Far from “bringing peace to Bosnia” at Dayton in 1995, Holbrooke presided over the imposition of a package broadly similar to the 1992 Lisbon Plan brokered by the European Union – the deal which could have avoided the war altogether but which was deliberately torpedoed from Washington. The chief outcome of the Bosnian war was a NATO transformed into a tool of U.S. hegemony, and the renewal of American dominance in European affairs to an extent not seen since Kennedy. The settlement at Dayton was not unlike a plausible compromise that would have been reached much earlier had America remained on the sidelines; but the meaning of Dayton was evident from Holbrooke’s boast, a year later, “We are re-engaged in the world, and Bosnia was the test.”
As special representative to Cyprus in 1997, Holbrooke irritated the Europeans by his strident advocacy of Turkey’s membership in the European Union. His bias in favor of Muslim Turks against Christian Greeks in the divided island reflected a consistent bipartisan trend in U.S. foreign policy making. Holbrooke was not the creator of that trend, but he was its enthusiastic supporter – from Indonesia to Bosnia, from Cyprus to Kosovo.
In 1998 Holbrooke was back in the Balkans, preparing the ground for Clinton’s Kosovo war against Serbia. On June 24 of that year he met with the KLA commander Gani Shehu in the village of Junik, near the Yugoslav-Albanian border, dutifully taking his shoes off like a good dhimmi. He promised American support for the the KLA campaign of violence against the Serbs. Earlier that year Clinton’s Balkans envoy Robert Gelbard correctly characterized the KLA as a terrorist organization, but Holbrooke’s visit signified a change of policy and directly led to Racak, Rambouillet, NATO bombing, and Kosovo’s transformation into the Jihadist mafia state that it is today.

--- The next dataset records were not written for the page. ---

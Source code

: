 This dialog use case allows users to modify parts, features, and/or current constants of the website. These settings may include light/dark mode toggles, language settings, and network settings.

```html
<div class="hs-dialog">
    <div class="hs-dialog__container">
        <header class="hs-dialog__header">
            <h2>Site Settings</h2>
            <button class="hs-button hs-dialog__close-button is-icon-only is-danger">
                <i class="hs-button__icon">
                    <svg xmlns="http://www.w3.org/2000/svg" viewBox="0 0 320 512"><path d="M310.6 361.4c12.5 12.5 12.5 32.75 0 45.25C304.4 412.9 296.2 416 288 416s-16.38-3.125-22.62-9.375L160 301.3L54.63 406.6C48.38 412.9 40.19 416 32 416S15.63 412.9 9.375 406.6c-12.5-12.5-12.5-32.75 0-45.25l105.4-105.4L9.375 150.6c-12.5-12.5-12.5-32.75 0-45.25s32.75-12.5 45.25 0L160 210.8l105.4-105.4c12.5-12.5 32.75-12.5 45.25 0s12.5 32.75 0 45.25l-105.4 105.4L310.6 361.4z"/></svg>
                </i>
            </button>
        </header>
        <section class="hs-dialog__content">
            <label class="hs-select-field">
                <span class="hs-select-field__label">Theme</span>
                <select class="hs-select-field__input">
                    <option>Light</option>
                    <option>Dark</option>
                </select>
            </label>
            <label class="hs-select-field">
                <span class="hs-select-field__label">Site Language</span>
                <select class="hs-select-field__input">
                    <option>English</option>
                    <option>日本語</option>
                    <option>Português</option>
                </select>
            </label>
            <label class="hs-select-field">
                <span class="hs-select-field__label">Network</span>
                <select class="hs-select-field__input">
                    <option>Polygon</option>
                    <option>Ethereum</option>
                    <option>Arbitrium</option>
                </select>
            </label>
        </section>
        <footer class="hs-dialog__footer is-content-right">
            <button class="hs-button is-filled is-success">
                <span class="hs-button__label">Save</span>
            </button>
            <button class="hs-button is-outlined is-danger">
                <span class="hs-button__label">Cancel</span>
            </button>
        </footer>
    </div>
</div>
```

The most eloquent epitaphs are crafted while the person is still alive. Borrowing a page out of Richard Holbrooke’s diplomatic manual, Vice President Joe Biden called him “the most egotistical bastard I’ve ever met.” Norwegian diplomat Kai Eide, until last March the top UN official in Afghanistan, said five weeks ago of Holbrooke’s Afghan performance, “This is not the Balkans, where you can bully people into accepting a solution.” Eide added that the U.S. Special Envoy did not fully grasp “the complexity of the Afghan political scene.”
Holbrooke’s grasp of the complexities was illustrated by his calling the Serbs “murderous assholes” and by referring to Radovan Karadzic as the Osama Bin Laden of Europe. He was “synonymous with American foreign policy,” indeed: he was a coarse, arrogant bully who understood diplomacy as the art of imposing one’s will at the point of a gun. Richard Charles Albert Holbrooke was a bad man advocating and implementing bad policies.